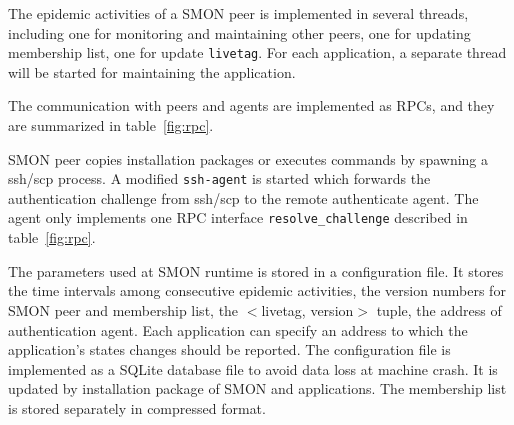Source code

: The epidemic activities of a SMON peer is implemented in
several
threads, including one for monitoring and maintaining other
peers, one for updating membership list, one for update
\texttt{livetag}. For each application, a separate thread
will be started for maintaining the application.

The communication with peers and agents are implemented as
RPCs, and they are summarized in table~\ref{fig:rpc}.


SMON peer copies installation packages or executes commands
by spawning a ssh/scp process. A modified \texttt{ssh-agent}
is started which forwards the authentication challenge from
ssh/scp to the remote authenticate agent. The agent only
implements one RPC interface \texttt{resolve\_challenge}
described in table~\ref{fig:rpc}.

The parameters used at SMON runtime is stored in a
configuration file. It stores the time intervals among
consecutive epidemic activities, the version numbers for
SMON peer and membership list, the $<$livetag, version$>$
tuple, the address of authentication agent. Each application
can specify an address to which the application's states
changes should be reported. The configuration file is
implemented as a SQLite database file to avoid data loss at
machine crash. It is updated by
installation package of SMON and applications.  The
membership list is stored separately in compressed format.



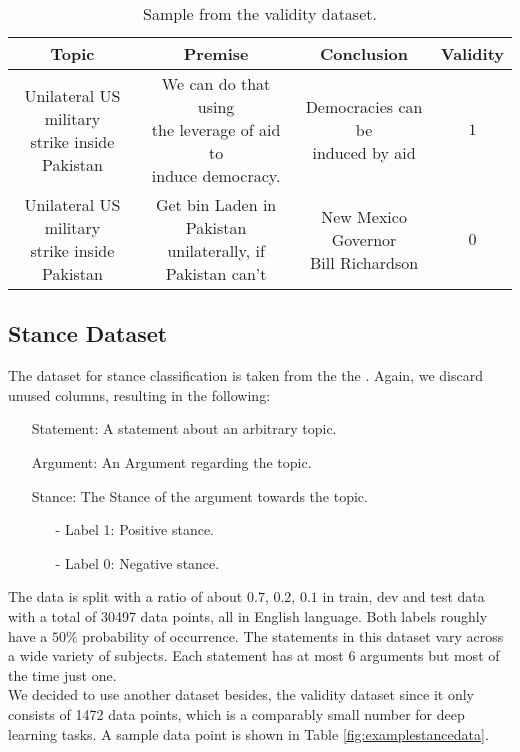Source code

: \begin{table}[H]
	\begin{center}
	\footnotesize
   	\begin{tabular}{|| c | c | c | c||}
   	\hline
   	Topic & Premise & Conclusion & Validity \\
   	\hline\hline
   	\makecell{Unilateral US military \\ strike inside Pakistan} & \makecell{We can do that using \\ the leverage of aid to \\ induce democracy.} & \makecell{Democracies can be \\ induced by aid} & $1$ \\
   	\hline
   	\makecell{Unilateral US military \\ strike inside Pakistan} & \makecell{Get bin Laden in Pakistan \\ unilaterally, if Pakistan can't} & \makecell{New Mexico Governor \\ Bill Richardson} & $0$ \\
 	\hline
	\end{tabular}
  \end{center}
	\caption{Sample from the validity dataset.}%
  	\label{fig:examplevaliditydata}
\end{table}

\subsection{Stance Dataset} \label{sec:stancedata}

The dataset for stance classification is taken from the the  \cite{stancedata, ibm}. Again, we discard unused columns, resulting in the following:
\begin{enumerate}
	\item[\textbullet] Statement: A statement about an arbitrary topic.
	\item[\textbullet] Argument: An Argument regarding the topic.
	\item[\textbullet] Stance: The Stance of the argument towards the topic.
	\begin{enumerate}
		\item[-] Label 1: Positive stance.
		\item[-] Label 0: Negative stance.
	\end{enumerate}
\end{enumerate}
The data is split with a ratio of about $0.7$, $0.2$, $0.1$ in train, dev and test data with a total of \num[group-separator={,}]{30497} data points, all in English language. Both labels roughly have a $50\%$ probability of occurrence. The statements in this dataset vary across a wide variety of subjects. Each statement has at most $6$ arguments \cite{stancedata} but most of the time just one. \\
We decided to use another dataset besides, the validity dataset since it only consists of \num[group-separator={,}]{1472} data points, which is a comparably small number for deep learning tasks. A sample data point is shown in Table \ref{fig:examplestancedata}.

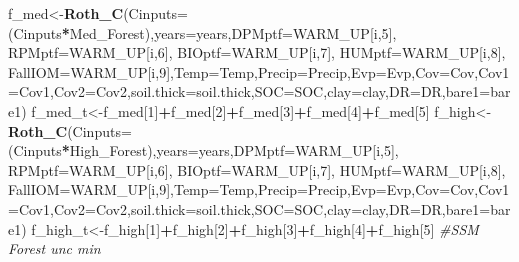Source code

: \documentclass[
  10pt,
  b5paper,
]{book}
\newenvironment{Shaded}{\begin{snugshade}}{\end{snugshade}}
\newcommand{\CommentTok}[1]{\textcolor[rgb]{0.56,0.35,0.01}{\textit{#1}}}
\newcommand{\DataTypeTok}[1]{\textcolor[rgb]{0.13,0.29,0.53}{#1}}
\newcommand{\DecValTok}[1]{\textcolor[rgb]{0.00,0.00,0.81}{#1}}
\newcommand{\KeywordTok}[1]{\textcolor[rgb]{0.13,0.29,0.53}{\textbf{#1}}}
\newcommand{\NormalTok}[1]{#1}
\newcommand{\OperatorTok}[1]{\textcolor[rgb]{0.81,0.36,0.00}{\textbf{#1}}}
\begin{document}
\begin{Shaded}
\begin{Highlighting}[]
\NormalTok{f_med<-}\KeywordTok{Roth_C}\NormalTok{(}\DataTypeTok{Cinputs=}\NormalTok{(Cinputs}\OperatorTok{*}\NormalTok{Med_Forest),}\DataTypeTok{years=}\NormalTok{years,}\DataTypeTok{DPMptf=}\NormalTok{WARM_UP[i,}\DecValTok{5}\NormalTok{], }\DataTypeTok{RPMptf=}\NormalTok{WARM_UP[i,}\DecValTok{6}\NormalTok{], }\DataTypeTok{BIOptf=}\NormalTok{WARM_UP[i,}\DecValTok{7}\NormalTok{], }\DataTypeTok{HUMptf=}\NormalTok{WARM_UP[i,}\DecValTok{8}\NormalTok{], }\DataTypeTok{FallIOM=}\NormalTok{WARM_UP[i,}\DecValTok{9}\NormalTok{],}\DataTypeTok{Temp=}\NormalTok{Temp,}\DataTypeTok{Precip=}\NormalTok{Precip,}\DataTypeTok{Evp=}\NormalTok{Evp,}\DataTypeTok{Cov=}\NormalTok{Cov,}\DataTypeTok{Cov1=}\NormalTok{Cov1,}\DataTypeTok{Cov2=}\NormalTok{Cov2,}\DataTypeTok{soil.thick=}\NormalTok{soil.thick,}\DataTypeTok{SOC=}\NormalTok{SOC,}\DataTypeTok{clay=}\NormalTok{clay,}\DataTypeTok{DR=}\NormalTok{DR,}\DataTypeTok{bare1=}\NormalTok{bare1)}
\NormalTok{f_med_t<-f_med[}\DecValTok{1}\NormalTok{]}\OperatorTok{+}\NormalTok{f_med[}\DecValTok{2}\NormalTok{]}\OperatorTok{+}\NormalTok{f_med[}\DecValTok{3}\NormalTok{]}\OperatorTok{+}\NormalTok{f_med[}\DecValTok{4}\NormalTok{]}\OperatorTok{+}\NormalTok{f_med[}\DecValTok{5}\NormalTok{]}
\NormalTok{f_high<-}\KeywordTok{Roth_C}\NormalTok{(}\DataTypeTok{Cinputs=}\NormalTok{(Cinputs}\OperatorTok{*}\NormalTok{High_Forest),}\DataTypeTok{years=}\NormalTok{years,}\DataTypeTok{DPMptf=}\NormalTok{WARM_UP[i,}\DecValTok{5}\NormalTok{], }\DataTypeTok{RPMptf=}\NormalTok{WARM_UP[i,}\DecValTok{6}\NormalTok{], }\DataTypeTok{BIOptf=}\NormalTok{WARM_UP[i,}\DecValTok{7}\NormalTok{], }\DataTypeTok{HUMptf=}\NormalTok{WARM_UP[i,}\DecValTok{8}\NormalTok{], }\DataTypeTok{FallIOM=}\NormalTok{WARM_UP[i,}\DecValTok{9}\NormalTok{],}\DataTypeTok{Temp=}\NormalTok{Temp,}\DataTypeTok{Precip=}\NormalTok{Precip,}\DataTypeTok{Evp=}\NormalTok{Evp,}\DataTypeTok{Cov=}\NormalTok{Cov,}\DataTypeTok{Cov1=}\NormalTok{Cov1,}\DataTypeTok{Cov2=}\NormalTok{Cov2,}\DataTypeTok{soil.thick=}\NormalTok{soil.thick,}\DataTypeTok{SOC=}\NormalTok{SOC,}\DataTypeTok{clay=}\NormalTok{clay,}\DataTypeTok{DR=}\NormalTok{DR,}\DataTypeTok{bare1=}\NormalTok{bare1)}
\NormalTok{f_high_t<-f_high[}\DecValTok{1}\NormalTok{]}\OperatorTok{+}\NormalTok{f_high[}\DecValTok{2}\NormalTok{]}\OperatorTok{+}\NormalTok{f_high[}\DecValTok{3}\NormalTok{]}\OperatorTok{+}\NormalTok{f_high[}\DecValTok{4}\NormalTok{]}\OperatorTok{+}\NormalTok{f_high[}\DecValTok{5}\NormalTok{]}
\CommentTok{#SSM Forest unc min}

\end{Highlighting}
\end{Shaded}
\end{document}
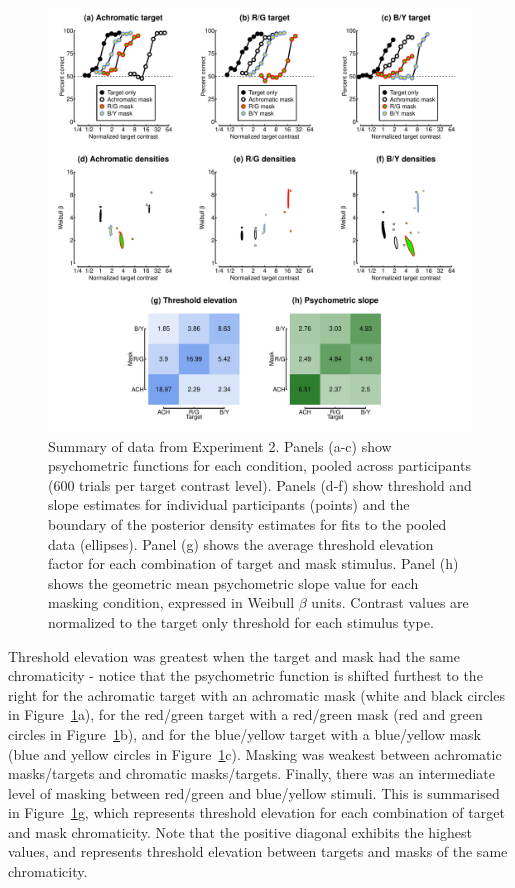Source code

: \documentclass[
  letterpaper,
  DIV=11,
  numbers=noendperiod]{scrartcl}
\begin{document}
\begin{figure}

{\centering \includegraphics{Figures/MCSdata.pdf}

}

\caption{\label{fig-MCSfig}Summary of data from Experiment 2. Panels
(a-c) show psychometric functions for each condition, pooled across
participants (600 trials per target contrast level). Panels (d-f) show
threshold and slope estimates for individual participants (points) and
the boundary of the posterior density estimates for fits to the pooled
data (ellipses). Panel (g) shows the average threshold elevation factor
for each combination of target and mask stimulus. Panel (h) shows the
geometric mean psychometric slope value for each masking condition,
expressed in Weibull \(\beta\) units. Contrast values are normalized to
the target only threshold for each stimulus type.}

\end{figure}

Threshold elevation was greatest when the target and mask had the same
chromaticity - notice that the psychometric function is shifted furthest
to the right for the achromatic target with an achromatic mask (white
and black circles in Figure~\ref{fig-MCSfig}a), for the red/green target
with a red/green mask (red and green circles in
Figure~\ref{fig-MCSfig}b), and for the blue/yellow target with a
blue/yellow mask (blue and yellow circles in Figure~\ref{fig-MCSfig}c).
Masking was weakest between achromatic masks/targets and chromatic
masks/targets. Finally, there was an intermediate level of masking
between red/green and blue/yellow stimuli. This is summarised in
Figure~\ref{fig-MCSfig}g, which represents threshold elevation for each
combination of target and mask chromaticity. Note that the positive
diagonal exhibits the highest values, and represents threshold elevation
between targets and masks of the same chromaticity.
\end{document}
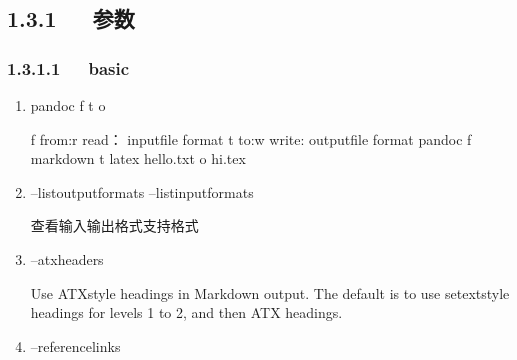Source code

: \documentclass[letterpaper,12pt,english]{sphinxmanual}
\begin{document}
\subsection{1.3.1   参数}
\label{\detokenize{001software/001install/pandoc:id2}}

\subsubsection{1.3.1.1   basic}
\label{\detokenize{001software/001install/pandoc:basic}}\begin{enumerate}
%
\item {} 
pandoc \sphinxhyphen{}f \sphinxhyphen{}t \sphinxhyphen{}o

\begin{sphinxVerbatim}[commandchars=\\\{\}]
\PYGZhy{}f \PYGZhy{}\PYGZhy{}from:\PYGZhy{}r \PYGZhy{}\PYGZhy{}read： inputfile format
\PYGZhy{}t \PYGZhy{}\PYGZhy{}to:\PYGZhy{}w \PYGZhy{}\PYGZhy{}write: outputfile format
pandoc \PYGZhy{}f markdown \PYGZhy{}t latex hello.txt \PYGZhy{}o hi.tex
\end{sphinxVerbatim}

\item {} 
–list\sphinxhyphen{}output\sphinxhyphen{}formats –list\sphinxhyphen{}input\sphinxhyphen{}formats

查看输入输出格式支持格式

\item {} 
–atx\sphinxhyphen{}headers

Use ATX\sphinxhyphen{}style headings in Markdown output. The default is to use
setext\sphinxhyphen{}style headings for levels 1 to 2, and then ATX headings.

\item {} 
–reference\sphinxhyphen{}links

\end{enumerate}
\end{document}
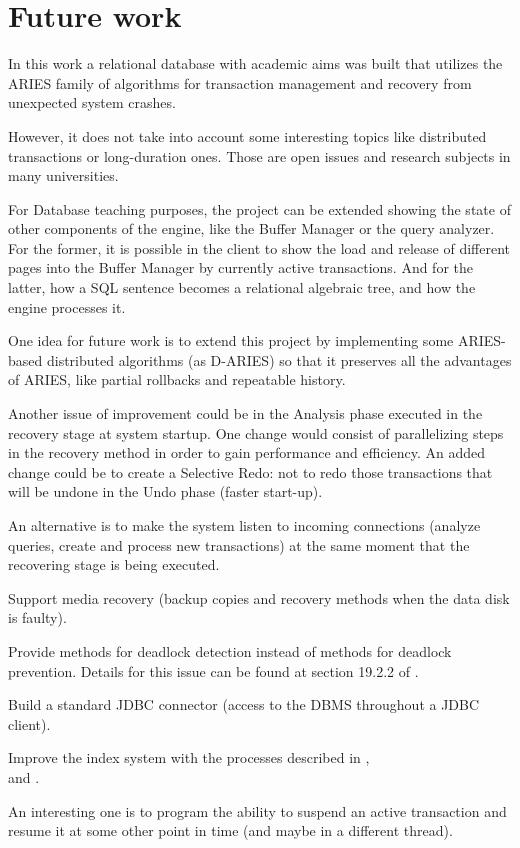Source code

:\section{Future work}
In this work a relational database with academic aims was built that utilizes the ARIES family of algorithms for transaction management and recovery from unexpected system crashes.

However, it does not take into account some interesting topics like distributed transactions or long-duration ones. Those are open issues and research subjects in many universities.

For Database teaching purposes, the project can be extended showing the state of other components of the engine, like the Buffer Manager or the query analyzer. For the former, it is possible in the client to show the load and release of different pages into the Buffer Manager by currently active transactions. And for the latter, how a SQL sentence becomes a relational algebraic tree, and how the engine processes it.

One idea for future work is to extend this project by implementing some ARIES-based distributed algorithms (as D-ARIES) so that it preserves all the advantages of ARIES, like partial rollbacks and repeatable history.

Another issue of improvement could be in the Analysis phase executed in the recovery stage at system startup. One change would consist of parallelizing steps in the recovery method in order to gain performance
and efficiency. An added change could be to create a Selective Redo: not to redo those transactions that will be undone in the Undo phase (faster start-up).

An alternative is to make the system listen to incoming connections (analyze queries, create and process new transactions) at the same moment that the recovering stage is being executed.

Support media recovery (backup copies and recovery methods when the data disk is faulty).

Provide methods for deadlock detection instead of methods for deadlock prevention. 
Details for this issue can be found at section 19.2.2 of \cite{RaGh03}.
 
Build a standard JDBC connector (access to the DBMS throughout a JDBC client).

Improve the index system with the processes described in \cite{MoLe92}, \\\cite{Moha90} and \cite{Moha93}.

An interesting one is to program the ability to suspend an active transaction and resume it at some other point in time (and maybe in a different thread).
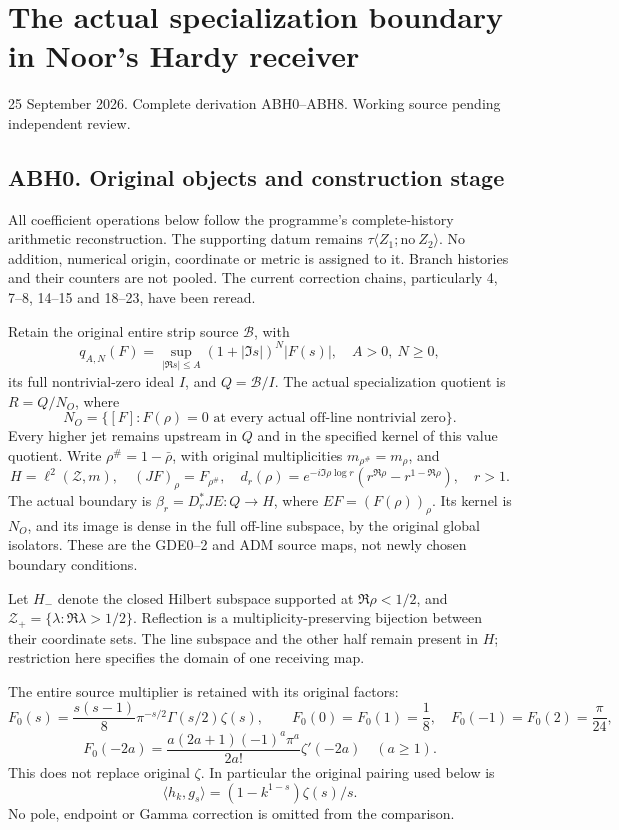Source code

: \section{The actual specialization boundary in Noor's Hardy
receiver}\label{the-actual-specialization-boundary-in-noors-hardy-receiver}

25 September 2026. Complete derivation ABH0--ABH8. Working source
pending independent review.

\subsection{ABH0. Original objects and construction
stage}\label{abh0.-original-objects-and-construction-stage}

All coefficient operations below follow the programme's complete-history
arithmetic reconstruction. The supporting datum remains
\(\tau\langle Z_1;\mathrm{no}\ Z_2\rangle\). No addition, numerical
origin, coordinate or metric is assigned to it. Branch histories and
their counters are not pooled. The current correction chains,
particularly 4, 7--8, 14--15 and 18--23, have been reread.

Retain the original entire strip source \(\mathcal B\), with \[
q_{A,N}(F)=\sup_{|\Re s|\le A}(1+|\Im s|)^N|F(s)|,\quad A>0,\ N\ge0,
\] its full nontrivial-zero ideal \(I\), and \(Q=\mathcal B/I\). The
actual specialization quotient is \(R=Q/N_O\), where \[
N_O=\{[F]:F(\rho)=0\text{ at every actual off-line nontrivial zero}\}.
\tag{ABH0.1}
\] Every higher jet remains upstream in \(Q\) and in the specified
kernel of this value quotient. Write \(\rho^\#=1-\bar\rho\), with
original multiplicities \(m_{\rho^\#}=m_\rho\), and \[
H=\ell^2(\mathscr Z,m),\quad (JF)_\rho=F_{\rho^\#},\quad
d_r(\rho)=e^{-i\Im\rho\log r}(r^{\Re\rho}-r^{1-\Re\rho}),\quad r>1.
\] The actual boundary is \(\beta_r=D_r^*JE:Q\to H\), where
\(EF=(F(\rho))_\rho\). Its kernel is \(N_O\), and its image is dense in
the full off-line subspace, by the original global isolators. These are
the GDE0--2 and ADM source maps, not newly chosen boundary conditions.

Let \(H_-\) denote the closed Hilbert subspace supported at
\(\Re\rho<1/2\), and \(\mathscr Z_+=\{\lambda:\Re\lambda>1/2\}\).
Reflection is a multiplicity-preserving bijection between their
coordinate sets. The line subspace and the other half remain present in
\(H\); restriction here specifies the domain of one receiving map.

The entire source multiplier is retained with its original factors: \[
F_0(s)=\frac{s(s-1)}8\pi^{-s/2}\Gamma(s/2)\zeta(s),\qquad
F_0(0)=F_0(1)=\frac18,\quad F_0(-1)=F_0(2)=\frac\pi{24},
\] \[
F_0(-2a)=\frac{a(2a+1)(-1)^a\pi^a}{2a!}\zeta'(-2a)\quad(a\ge1).
\tag{ABH0.2}
\] This does not replace original \(\zeta\). In particular the original
pairing used below is \[
\langle h_k,g_s\rangle=(1-k^{1-s})\zeta(s)/s.
\tag{ABH0.3}
\] No pole, endpoint or Gamma correction is omitted from the comparison.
___
PROBLEM REQUIREMENTS: Output the lines of the data exactly, starting at the first and ending with the line that has "The parameters used". Pictures are not part of it.

ANSWER AREA:
Source code

: The epidemic activities of a SMON peer is implemented in
several
threads, including one for monitoring and maintaining other
peers, one for updating membership list, one for update
\texttt{livetag}. For each application, a separate thread
will be started for maintaining the application.

The communication with peers and agents are implemented as
RPCs, and they are summarized in table~\ref{fig:rpc}.


SMON peer copies installation packages or executes commands
by spawning a ssh/scp process. A modified \texttt{ssh-agent}
is started which forwards the authentication challenge from
ssh/scp to the remote authenticate agent. The agent only
implements one RPC interface \texttt{resolve\_challenge}
described in table~\ref{fig:rpc}.

The parameters used at SMON runtime is stored in a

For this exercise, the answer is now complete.